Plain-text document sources
↓
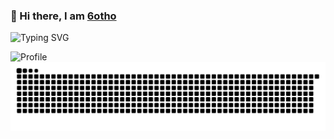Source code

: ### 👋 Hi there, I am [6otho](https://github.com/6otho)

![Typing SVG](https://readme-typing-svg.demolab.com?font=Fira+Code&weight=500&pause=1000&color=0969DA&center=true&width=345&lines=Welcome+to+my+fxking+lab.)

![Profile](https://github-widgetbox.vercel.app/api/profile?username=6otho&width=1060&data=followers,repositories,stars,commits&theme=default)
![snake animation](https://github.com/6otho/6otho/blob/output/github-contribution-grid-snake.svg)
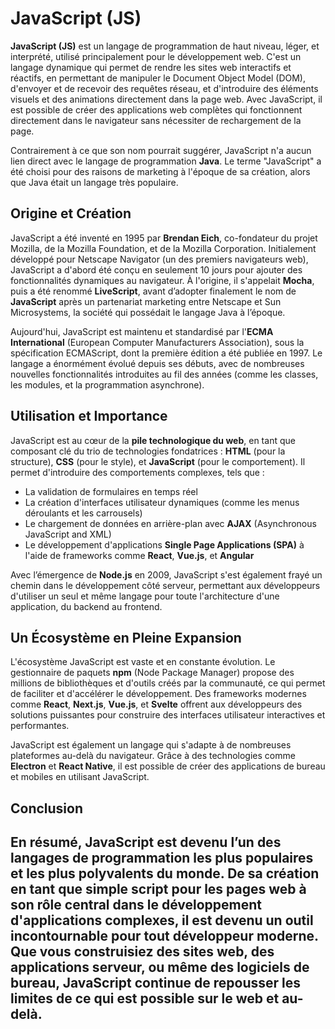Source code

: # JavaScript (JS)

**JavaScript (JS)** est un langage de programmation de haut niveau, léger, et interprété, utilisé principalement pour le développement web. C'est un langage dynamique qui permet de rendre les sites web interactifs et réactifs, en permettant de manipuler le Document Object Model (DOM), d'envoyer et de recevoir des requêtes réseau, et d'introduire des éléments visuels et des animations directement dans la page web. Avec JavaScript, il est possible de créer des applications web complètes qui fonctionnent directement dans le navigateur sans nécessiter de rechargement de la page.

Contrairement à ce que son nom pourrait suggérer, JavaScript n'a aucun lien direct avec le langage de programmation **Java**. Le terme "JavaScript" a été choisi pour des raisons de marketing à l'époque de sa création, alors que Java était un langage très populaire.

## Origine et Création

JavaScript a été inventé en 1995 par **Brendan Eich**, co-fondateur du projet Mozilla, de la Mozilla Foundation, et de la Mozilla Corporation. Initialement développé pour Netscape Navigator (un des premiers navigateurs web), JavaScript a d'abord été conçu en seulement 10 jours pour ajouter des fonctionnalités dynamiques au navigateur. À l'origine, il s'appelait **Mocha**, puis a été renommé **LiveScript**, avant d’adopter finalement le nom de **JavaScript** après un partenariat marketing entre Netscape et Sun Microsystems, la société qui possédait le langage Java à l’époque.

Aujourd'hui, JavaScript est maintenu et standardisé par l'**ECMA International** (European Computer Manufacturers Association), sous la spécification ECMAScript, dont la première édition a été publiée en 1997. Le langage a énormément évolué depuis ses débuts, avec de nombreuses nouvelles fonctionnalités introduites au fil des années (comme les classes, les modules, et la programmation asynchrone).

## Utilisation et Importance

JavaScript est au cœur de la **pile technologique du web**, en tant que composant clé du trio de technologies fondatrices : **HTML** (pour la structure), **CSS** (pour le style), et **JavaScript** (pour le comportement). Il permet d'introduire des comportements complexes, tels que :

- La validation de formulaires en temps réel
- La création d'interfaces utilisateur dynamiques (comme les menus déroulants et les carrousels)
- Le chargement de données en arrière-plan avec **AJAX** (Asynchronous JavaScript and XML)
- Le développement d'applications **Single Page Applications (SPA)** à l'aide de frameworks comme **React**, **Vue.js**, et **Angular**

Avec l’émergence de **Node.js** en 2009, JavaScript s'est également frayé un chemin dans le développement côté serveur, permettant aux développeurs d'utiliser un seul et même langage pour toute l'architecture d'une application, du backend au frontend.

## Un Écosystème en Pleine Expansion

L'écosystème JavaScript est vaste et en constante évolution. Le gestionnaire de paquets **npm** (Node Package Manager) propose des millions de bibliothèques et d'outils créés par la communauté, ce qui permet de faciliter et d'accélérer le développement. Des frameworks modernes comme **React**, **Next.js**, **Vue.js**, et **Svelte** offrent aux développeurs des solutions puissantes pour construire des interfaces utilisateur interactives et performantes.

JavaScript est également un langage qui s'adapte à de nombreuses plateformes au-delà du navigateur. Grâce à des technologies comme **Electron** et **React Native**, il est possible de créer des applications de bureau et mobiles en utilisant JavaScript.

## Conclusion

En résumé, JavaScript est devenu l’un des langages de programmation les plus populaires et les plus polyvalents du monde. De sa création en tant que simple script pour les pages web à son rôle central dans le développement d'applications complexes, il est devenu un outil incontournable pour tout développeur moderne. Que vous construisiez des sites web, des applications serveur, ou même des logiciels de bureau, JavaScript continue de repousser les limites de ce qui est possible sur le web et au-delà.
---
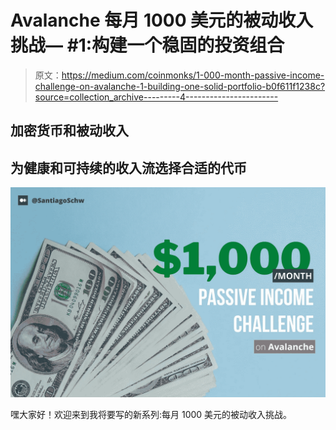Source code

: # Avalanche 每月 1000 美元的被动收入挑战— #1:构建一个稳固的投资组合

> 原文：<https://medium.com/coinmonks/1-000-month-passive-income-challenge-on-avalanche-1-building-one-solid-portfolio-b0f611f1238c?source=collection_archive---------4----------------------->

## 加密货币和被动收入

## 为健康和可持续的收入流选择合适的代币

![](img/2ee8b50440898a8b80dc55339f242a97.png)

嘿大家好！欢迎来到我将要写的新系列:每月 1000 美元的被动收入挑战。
↑
* [Problem details] Each line above gets copied exactly; leave the pictures out.

* [Exercise answer]
Source code

: ### 👋 Hi there, I am [6otho](https://github.com/6otho)

![Typing SVG](https://readme-typing-svg.demolab.com?font=Fira+Code&weight=500&pause=1000&color=0969DA&center=true&width=345&lines=Welcome+to+my+fxking+lab.)

![Profile](https://github-widgetbox.vercel.app/api/profile?username=6otho&width=1060&data=followers,repositories,stars,commits&theme=default)
![snake animation](https://github.com/6otho/6otho/blob/output/github-contribution-grid-snake.svg)
Source code

: # JavaScript (JS)

**JavaScript (JS)** est un langage de programmation de haut niveau, léger, et interprété, utilisé principalement pour le développement web. C'est un langage dynamique qui permet de rendre les sites web interactifs et réactifs, en permettant de manipuler le Document Object Model (DOM), d'envoyer et de recevoir des requêtes réseau, et d'introduire des éléments visuels et des animations directement dans la page web. Avec JavaScript, il est possible de créer des applications web complètes qui fonctionnent directement dans le navigateur sans nécessiter de rechargement de la page.

Contrairement à ce que son nom pourrait suggérer, JavaScript n'a aucun lien direct avec le langage de programmation **Java**. Le terme "JavaScript" a été choisi pour des raisons de marketing à l'époque de sa création, alors que Java était un langage très populaire.

## Origine et Création

JavaScript a été inventé en 1995 par **Brendan Eich**, co-fondateur du projet Mozilla, de la Mozilla Foundation, et de la Mozilla Corporation. Initialement développé pour Netscape Navigator (un des premiers navigateurs web), JavaScript a d'abord été conçu en seulement 10 jours pour ajouter des fonctionnalités dynamiques au navigateur. À l'origine, il s'appelait **Mocha**, puis a été renommé **LiveScript**, avant d’adopter finalement le nom de **JavaScript** après un partenariat marketing entre Netscape et Sun Microsystems, la société qui possédait le langage Java à l’époque.

Aujourd'hui, JavaScript est maintenu et standardisé par l'**ECMA International** (European Computer Manufacturers Association), sous la spécification ECMAScript, dont la première édition a été publiée en 1997. Le langage a énormément évolué depuis ses débuts, avec de nombreuses nouvelles fonctionnalités introduites au fil des années (comme les classes, les modules, et la programmation asynchrone).

## Utilisation et Importance

JavaScript est au cœur de la **pile technologique du web**, en tant que composant clé du trio de technologies fondatrices : **HTML** (pour la structure), **CSS** (pour le style), et **JavaScript** (pour le comportement). Il permet d'introduire des comportements complexes, tels que :

- La validation de formulaires en temps réel
- La création d'interfaces utilisateur dynamiques (comme les menus déroulants et les carrousels)
- Le chargement de données en arrière-plan avec **AJAX** (Asynchronous JavaScript and XML)
- Le développement d'applications **Single Page Applications (SPA)** à l'aide de frameworks comme **React**, **Vue.js**, et **Angular**

Avec l’émergence de **Node.js** en 2009, JavaScript s'est également frayé un chemin dans le développement côté serveur, permettant aux développeurs d'utiliser un seul et même langage pour toute l'architecture d'une application, du backend au frontend.

## Un Écosystème en Pleine Expansion

L'écosystème JavaScript est vaste et en constante évolution. Le gestionnaire de paquets **npm** (Node Package Manager) propose des millions de bibliothèques et d'outils créés par la communauté, ce qui permet de faciliter et d'accélérer le développement. Des frameworks modernes comme **React**, **Next.js**, **Vue.js**, et **Svelte** offrent aux développeurs des solutions puissantes pour construire des interfaces utilisateur interactives et performantes.

JavaScript est également un langage qui s'adapte à de nombreuses plateformes au-delà du navigateur. Grâce à des technologies comme **Electron** et **React Native**, il est possible de créer des applications de bureau et mobiles en utilisant JavaScript.

## Conclusion

En résumé, JavaScript est devenu l’un des langages de programmation les plus populaires et les plus polyvalents du monde. De sa création en tant que simple script pour les pages web à son rôle central dans le développement d'applications complexes, il est devenu un outil incontournable pour tout développeur moderne. Que vous construisiez des sites web, des applications serveur, ou même des logiciels de bureau, JavaScript continue de repousser les limites de ce qui est possible sur le web et au-delà.
---
Source code

: # Avalanche 每月 1000 美元的被动收入挑战— #1:构建一个稳固的投资组合

> 原文：<https://medium.com/coinmonks/1-000-month-passive-income-challenge-on-avalanche-1-building-one-solid-portfolio-b0f611f1238c?source=collection_archive---------4----------------------->

## 加密货币和被动收入

## 为健康和可持续的收入流选择合适的代币

![](img/2ee8b50440898a8b80dc55339f242a97.png)

嘿大家好！欢迎来到我将要写的新系列:每月 1000 美元的被动收入挑战。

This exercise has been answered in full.